What’s better than one screen? How about two? If you’re one of the many used to the dual-screen lifestyle, PC maker Asus is trying to get into your good graces with its three-in-one Zenbook Duo, a clamshell laptop with two full 14-inch touchscreens and a magnetically attached keyboard. Unfold it, and it becomes two staggered desktop screens, or better yet, stand it up vertically and feel like a real “hackerman” from the early 90s movies watching the matrix code drip down their screens like rain.
So after you’re done saying, “What the hell is that?” over and over, we can get down to the nitty-gritty. It has two laptop screens attached to a hinge, a floating keyboard, and a built-in kickstand. Beyond that, Asus is promising you’re not going to give up much or anything for the sake of that extra screen real estate with a slate of pretty impressive specs capable of running both screens without pause.
The double laptop isn’t being spared on specs. The Duo comes stock either with an Intel Core Ultra chip—pushing up to a Core Ultra 9-185H processor—or an AMD Ryzen 8040 series CPU. Memory-wise, there are options up to a whopping 32 GB of LPDDR5X RAM and a max of 2 TB of internal memory. Choosing an Intel chip means it would support Intel Arc integrated graphics, and, of course, it also has a dedicated NPU for some on-device AI tasks. It’s also packing a hefty 75 Whr battery, with Asus promising a full day of work before needing to plug it back in, though its full lifespan will heavily depend on what kinds of programs you’re running.

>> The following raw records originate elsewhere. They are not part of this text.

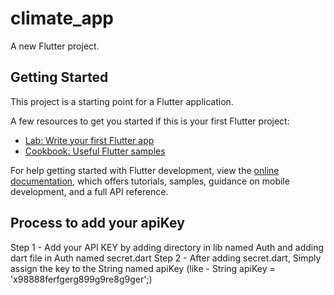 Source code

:# climate_app

A new Flutter project.

## Getting Started

This project is a starting point for a Flutter application.

A few resources to get you started if this is your first Flutter project:

- [Lab: Write your first Flutter app](https://docs.flutter.dev/get-started/codelab)
- [Cookbook: Useful Flutter samples](https://docs.flutter.dev/cookbook)

For help getting started with Flutter development, view the
[online documentation](https://docs.flutter.dev/), which offers tutorials,
samples, guidance on mobile development, and a full API reference.


## Process to add your apiKey 

Step 1 - Add your API KEY by adding directory in lib named Auth and adding dart file in Auth named secret.dart
Step 2 - After adding secret.dart, Simply assign the key to the String named apiKey  (like - String apiKey = 'x98888ferfgerg899g9re8g9ger';)

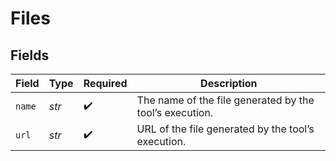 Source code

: # Files


## Fields

| Field                                                   | Type                                                    | Required                                                | Description                                             |
| ------------------------------------------------------- | ------------------------------------------------------- | ------------------------------------------------------- | ------------------------------------------------------- |
| `name`                                                  | *str*                                                   | :heavy_check_mark:                                      | The name of the file generated by the tool’s execution. |
| `url`                                                   | *str*                                                   | :heavy_check_mark:                                      | URL of the file generated by the tool’s execution.      |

It’s not like this design is out of left field, unlike the past Zenbook Duo 14 and 16, which sported a secondary half-screen panel. This time, however, the keyboard is magnetically attached and connects to the main unit via a set of pogo pins on the edges of the lower screen. You won’t have to worry about charging the screens and keyboard independently, but each screen has its own 3K resolution OLED display supporting a 120Hz refresh rate. They’re both certified VESA DisplayHDR True Black 500 and promise 550 nits of peak brightness.

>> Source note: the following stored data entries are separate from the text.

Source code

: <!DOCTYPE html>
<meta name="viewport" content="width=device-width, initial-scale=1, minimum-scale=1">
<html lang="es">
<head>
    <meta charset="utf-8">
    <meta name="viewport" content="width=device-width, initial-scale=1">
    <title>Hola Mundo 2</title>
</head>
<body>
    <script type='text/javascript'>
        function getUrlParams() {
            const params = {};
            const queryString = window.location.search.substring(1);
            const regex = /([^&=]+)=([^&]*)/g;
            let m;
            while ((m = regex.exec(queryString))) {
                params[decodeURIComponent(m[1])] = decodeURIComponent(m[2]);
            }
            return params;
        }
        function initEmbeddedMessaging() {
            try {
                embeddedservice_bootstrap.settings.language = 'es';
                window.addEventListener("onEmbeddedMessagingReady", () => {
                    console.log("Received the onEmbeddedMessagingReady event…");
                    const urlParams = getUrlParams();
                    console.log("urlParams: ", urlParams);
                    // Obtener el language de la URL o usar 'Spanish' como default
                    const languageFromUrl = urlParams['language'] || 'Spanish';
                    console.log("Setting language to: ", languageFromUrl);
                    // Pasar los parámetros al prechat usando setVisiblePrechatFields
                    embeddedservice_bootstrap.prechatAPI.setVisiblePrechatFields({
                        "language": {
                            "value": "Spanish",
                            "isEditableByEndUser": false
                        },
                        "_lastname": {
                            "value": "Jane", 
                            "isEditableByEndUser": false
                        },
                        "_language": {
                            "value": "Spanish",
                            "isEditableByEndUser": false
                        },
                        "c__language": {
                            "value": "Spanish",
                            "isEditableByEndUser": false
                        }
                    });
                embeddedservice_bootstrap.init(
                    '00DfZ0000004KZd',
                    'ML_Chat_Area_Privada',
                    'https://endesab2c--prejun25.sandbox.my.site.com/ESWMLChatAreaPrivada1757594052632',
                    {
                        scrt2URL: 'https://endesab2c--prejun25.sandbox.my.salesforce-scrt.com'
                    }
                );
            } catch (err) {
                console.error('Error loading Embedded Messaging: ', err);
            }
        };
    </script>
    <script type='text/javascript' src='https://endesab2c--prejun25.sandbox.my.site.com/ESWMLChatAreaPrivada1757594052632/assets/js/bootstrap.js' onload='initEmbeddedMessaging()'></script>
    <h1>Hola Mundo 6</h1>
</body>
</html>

You can bring up a virtual keyboard with a device-specific six-finger gesture command if you need it. The device has separate laptop and desktop modes, but it also comes with a unique “sharing mode” that flips one of the screens backward when the Duo is lying flat. This lets two people see the same thing on two ends of a table, or you can let your kid play a game on one screen while you try desperately to work on the other if that’s your jam.
This double-PC feels akin to the many attempts at making foldable laptops. Most recently, HP’s $US5,000 Spectre Fold fell flat due to its obtuse size. Simply put, there’s not much use for a 17-inch tablet or a low-power PC with a kickstand. As strange as it is at first glance, the Zenbook Duo might have an edge on foldable since it doesn’t have to sacrifice anything for the sake of sensitive, fragile screens. What will matter far more than how odd it looks is how well it performs and how long it holds up when running two screens at once, especially with multiple apps going across all 19.8 inches of total screen space.